Palmöl, Soja und Veganismus – vegane Ernährung trägt zur Zerstörung des Urwalds bei
Es ist ein weit verbreiteter Mythos, dass Palmöl vor allem in veganen Nahrungsmitteln verwendet wird. Tatsächlich kommt es in einer Vielzahl von Lebensmitteln zum Einsatz. Weitaus bedeutender ist jedoch seine Nutzung in anderen Industrien und im Transportwesen. Der Großteil des in Deutschland eingesetzten Palmöls endet als Biotreibstoff sowie in Kosmetika und Reinigungsmitteln. Das Problem des großflächigen Palmölanbaus ist vor allem mit der kapitalistischen Produktionsweise und dem monokulturellen Anbau von Nutzpflanzen verknüpft: Palmöl ist für die Industrie attraktiv, weil es bei niedrigen Produktionskosten hohe Erträge liefert.
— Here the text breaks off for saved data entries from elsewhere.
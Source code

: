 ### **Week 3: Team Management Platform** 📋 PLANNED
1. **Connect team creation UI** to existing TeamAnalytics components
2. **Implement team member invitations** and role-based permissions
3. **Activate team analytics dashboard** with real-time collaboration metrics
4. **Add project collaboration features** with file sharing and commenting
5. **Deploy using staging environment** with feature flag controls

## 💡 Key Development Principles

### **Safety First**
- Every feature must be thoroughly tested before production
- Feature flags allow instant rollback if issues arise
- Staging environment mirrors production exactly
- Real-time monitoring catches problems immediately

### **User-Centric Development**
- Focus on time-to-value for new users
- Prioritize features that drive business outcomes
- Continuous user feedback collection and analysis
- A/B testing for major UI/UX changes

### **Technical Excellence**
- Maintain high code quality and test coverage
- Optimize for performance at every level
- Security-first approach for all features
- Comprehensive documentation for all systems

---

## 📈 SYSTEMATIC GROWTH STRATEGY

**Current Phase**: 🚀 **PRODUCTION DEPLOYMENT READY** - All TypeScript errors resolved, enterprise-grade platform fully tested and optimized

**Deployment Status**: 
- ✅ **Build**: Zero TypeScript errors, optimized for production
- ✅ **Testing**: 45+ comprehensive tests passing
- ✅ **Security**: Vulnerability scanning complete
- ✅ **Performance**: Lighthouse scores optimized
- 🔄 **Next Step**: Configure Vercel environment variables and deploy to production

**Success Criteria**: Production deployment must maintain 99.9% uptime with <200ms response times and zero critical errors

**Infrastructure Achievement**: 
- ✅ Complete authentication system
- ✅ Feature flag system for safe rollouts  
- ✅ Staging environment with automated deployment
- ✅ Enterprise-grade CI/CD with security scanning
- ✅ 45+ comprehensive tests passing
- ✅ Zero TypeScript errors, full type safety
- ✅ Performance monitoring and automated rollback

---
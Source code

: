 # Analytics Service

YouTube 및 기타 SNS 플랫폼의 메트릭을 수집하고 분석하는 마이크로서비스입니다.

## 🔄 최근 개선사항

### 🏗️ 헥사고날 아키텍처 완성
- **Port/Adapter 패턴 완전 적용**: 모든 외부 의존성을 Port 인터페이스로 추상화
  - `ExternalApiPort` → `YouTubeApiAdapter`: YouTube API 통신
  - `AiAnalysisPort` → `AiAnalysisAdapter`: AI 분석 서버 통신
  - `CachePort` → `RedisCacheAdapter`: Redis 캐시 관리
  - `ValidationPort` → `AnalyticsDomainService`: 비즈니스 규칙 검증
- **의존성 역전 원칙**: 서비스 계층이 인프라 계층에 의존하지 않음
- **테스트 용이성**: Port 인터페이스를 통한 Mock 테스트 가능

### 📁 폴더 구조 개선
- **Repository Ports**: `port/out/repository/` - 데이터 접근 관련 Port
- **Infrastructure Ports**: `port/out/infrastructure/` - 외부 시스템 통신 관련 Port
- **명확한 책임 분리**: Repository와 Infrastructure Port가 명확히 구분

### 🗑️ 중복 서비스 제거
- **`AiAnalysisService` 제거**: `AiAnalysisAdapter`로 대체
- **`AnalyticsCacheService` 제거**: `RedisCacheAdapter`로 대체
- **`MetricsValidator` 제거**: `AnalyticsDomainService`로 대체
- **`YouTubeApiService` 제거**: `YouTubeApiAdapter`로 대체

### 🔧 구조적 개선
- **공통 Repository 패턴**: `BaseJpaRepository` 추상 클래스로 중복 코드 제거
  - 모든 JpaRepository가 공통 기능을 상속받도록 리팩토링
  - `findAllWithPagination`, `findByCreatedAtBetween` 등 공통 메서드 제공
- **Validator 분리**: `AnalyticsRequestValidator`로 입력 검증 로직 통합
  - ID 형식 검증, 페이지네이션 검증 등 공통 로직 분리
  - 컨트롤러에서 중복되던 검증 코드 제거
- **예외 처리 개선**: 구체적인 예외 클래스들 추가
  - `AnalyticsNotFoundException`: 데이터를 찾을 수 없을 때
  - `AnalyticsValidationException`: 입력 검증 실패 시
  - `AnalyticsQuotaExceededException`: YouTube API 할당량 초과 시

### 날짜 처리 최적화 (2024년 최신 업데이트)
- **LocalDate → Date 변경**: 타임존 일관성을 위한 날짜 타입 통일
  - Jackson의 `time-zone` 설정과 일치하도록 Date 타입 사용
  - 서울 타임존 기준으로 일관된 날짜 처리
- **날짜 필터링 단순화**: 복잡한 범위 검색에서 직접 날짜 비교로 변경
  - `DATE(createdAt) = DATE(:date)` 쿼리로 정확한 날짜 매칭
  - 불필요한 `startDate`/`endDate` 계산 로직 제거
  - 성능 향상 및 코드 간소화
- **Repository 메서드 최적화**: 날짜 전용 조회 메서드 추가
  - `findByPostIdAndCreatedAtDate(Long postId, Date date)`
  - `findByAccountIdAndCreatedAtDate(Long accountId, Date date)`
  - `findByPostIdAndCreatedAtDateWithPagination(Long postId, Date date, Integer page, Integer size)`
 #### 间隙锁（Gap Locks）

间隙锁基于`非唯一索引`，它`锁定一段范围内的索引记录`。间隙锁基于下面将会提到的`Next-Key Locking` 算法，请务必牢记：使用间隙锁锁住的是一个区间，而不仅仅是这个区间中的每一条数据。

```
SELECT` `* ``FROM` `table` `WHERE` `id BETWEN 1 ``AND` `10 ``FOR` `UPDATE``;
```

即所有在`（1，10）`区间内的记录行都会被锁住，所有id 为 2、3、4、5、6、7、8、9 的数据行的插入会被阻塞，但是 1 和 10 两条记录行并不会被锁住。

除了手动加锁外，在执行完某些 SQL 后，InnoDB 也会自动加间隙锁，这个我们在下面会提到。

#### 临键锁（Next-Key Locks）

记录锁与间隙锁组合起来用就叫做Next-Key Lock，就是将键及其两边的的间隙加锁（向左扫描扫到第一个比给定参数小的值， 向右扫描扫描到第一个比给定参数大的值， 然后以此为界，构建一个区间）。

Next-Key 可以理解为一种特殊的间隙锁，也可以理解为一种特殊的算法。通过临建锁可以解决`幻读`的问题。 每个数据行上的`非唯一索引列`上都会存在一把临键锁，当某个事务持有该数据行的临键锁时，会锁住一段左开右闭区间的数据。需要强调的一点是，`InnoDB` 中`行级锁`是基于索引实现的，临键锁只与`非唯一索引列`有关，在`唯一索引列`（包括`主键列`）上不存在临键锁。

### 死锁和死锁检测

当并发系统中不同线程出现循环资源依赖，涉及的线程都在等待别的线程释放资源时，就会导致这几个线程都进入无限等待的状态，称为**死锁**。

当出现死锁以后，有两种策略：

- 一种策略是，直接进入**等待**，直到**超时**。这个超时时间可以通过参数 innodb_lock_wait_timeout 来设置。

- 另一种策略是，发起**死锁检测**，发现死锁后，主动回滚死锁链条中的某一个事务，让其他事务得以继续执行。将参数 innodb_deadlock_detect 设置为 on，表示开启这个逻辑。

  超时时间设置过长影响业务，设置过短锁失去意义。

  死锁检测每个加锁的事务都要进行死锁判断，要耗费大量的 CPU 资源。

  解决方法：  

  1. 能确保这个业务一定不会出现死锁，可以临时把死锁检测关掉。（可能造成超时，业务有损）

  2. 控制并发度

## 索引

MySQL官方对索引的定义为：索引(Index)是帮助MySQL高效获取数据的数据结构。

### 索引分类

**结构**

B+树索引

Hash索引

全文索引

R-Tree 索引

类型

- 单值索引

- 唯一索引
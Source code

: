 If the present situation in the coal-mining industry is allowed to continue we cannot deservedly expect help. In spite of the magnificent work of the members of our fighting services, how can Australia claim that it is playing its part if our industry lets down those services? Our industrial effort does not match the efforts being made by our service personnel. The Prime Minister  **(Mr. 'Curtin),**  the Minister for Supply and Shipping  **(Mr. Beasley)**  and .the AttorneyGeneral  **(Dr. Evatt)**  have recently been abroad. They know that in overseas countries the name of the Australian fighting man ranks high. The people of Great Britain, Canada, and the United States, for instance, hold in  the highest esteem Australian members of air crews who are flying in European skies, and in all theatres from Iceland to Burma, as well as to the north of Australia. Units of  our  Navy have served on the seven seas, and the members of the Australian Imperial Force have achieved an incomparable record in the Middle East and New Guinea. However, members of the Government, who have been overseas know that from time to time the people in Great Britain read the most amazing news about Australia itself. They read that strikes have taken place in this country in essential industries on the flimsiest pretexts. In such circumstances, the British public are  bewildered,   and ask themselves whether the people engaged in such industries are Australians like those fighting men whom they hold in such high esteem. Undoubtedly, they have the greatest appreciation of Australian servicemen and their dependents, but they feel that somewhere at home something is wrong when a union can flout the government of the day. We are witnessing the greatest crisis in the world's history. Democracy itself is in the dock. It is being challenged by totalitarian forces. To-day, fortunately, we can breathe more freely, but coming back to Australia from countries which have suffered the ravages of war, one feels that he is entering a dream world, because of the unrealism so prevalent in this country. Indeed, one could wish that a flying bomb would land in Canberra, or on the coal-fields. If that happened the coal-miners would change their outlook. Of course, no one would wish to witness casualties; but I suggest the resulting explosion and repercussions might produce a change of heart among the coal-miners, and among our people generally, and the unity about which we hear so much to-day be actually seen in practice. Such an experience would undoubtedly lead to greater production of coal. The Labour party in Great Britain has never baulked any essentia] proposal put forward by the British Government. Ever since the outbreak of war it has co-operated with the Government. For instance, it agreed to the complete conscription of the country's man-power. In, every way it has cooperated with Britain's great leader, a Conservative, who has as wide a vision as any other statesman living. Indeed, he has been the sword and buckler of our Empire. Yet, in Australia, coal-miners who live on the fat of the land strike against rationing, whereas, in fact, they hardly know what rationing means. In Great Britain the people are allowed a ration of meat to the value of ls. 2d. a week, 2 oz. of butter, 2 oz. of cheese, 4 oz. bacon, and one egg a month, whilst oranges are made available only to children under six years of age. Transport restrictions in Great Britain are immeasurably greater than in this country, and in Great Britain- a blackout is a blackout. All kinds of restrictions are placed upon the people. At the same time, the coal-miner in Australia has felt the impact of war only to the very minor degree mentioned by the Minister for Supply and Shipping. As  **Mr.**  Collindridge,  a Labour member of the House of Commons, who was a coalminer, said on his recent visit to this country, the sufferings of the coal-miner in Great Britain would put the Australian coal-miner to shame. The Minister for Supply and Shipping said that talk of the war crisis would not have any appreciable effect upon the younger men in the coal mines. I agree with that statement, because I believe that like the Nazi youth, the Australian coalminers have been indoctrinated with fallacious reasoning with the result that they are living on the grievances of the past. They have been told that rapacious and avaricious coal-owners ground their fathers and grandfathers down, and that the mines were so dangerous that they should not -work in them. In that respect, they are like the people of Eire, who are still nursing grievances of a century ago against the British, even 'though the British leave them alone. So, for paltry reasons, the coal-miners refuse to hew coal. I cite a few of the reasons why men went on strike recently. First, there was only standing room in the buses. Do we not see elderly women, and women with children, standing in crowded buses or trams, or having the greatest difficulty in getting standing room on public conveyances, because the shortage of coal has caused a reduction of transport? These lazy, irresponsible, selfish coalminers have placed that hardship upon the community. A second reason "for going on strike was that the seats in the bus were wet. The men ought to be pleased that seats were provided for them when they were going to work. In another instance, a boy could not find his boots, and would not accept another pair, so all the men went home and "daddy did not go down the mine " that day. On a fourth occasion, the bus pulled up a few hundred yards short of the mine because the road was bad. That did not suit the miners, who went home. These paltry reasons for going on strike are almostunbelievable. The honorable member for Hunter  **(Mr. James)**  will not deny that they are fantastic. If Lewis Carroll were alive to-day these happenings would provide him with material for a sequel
Ein ähnlich verbreiteter Irrtum betrifft die angebliche Verbindung zwischen veganer Ernährung und dem Sojaanbau im Globalen Süden. Oft wird behauptet, die Tofuproduktion sei für die Zerstörung der Regenwälder verantwortlich. In Wirklichkeit werden jedoch 75 Prozent des weltweit produzierten Sojas für Tierfutter verwendet. Von den verbleibenden 25 Prozent wird ein großer Teil zu Sojaöl verarbeitet, das zunehmend als Biokraftstoff dient.
Es ist die Fleischindustrie, die die Regenwälder vernichtet, nicht der Tofu. Die industrielle Tierproduktion beansprucht enorme Flächen – sowohl für die Viehzucht als auch für den Anbau von Futtermitteln im Rahmen der industriellen Landwirtschaft. So entfiel zwischen dem Jahr 2000 und 2018 der Großteil der globalen Entwaldung auf die Schaffung von Weideflächen (38 Prozent) und den Anbau von Futtermitteln (40 Prozent).
Die Zerstörung der Regenwälder für die monokulturelle Produktion von Palmöl und Soja im Globalen Süden hat also nichts mit Veganismus zu tun. Vielmehr ist sie ein Ergebnis der kapitalistischen Produktionsweise und insbesondere der Tierproduktion.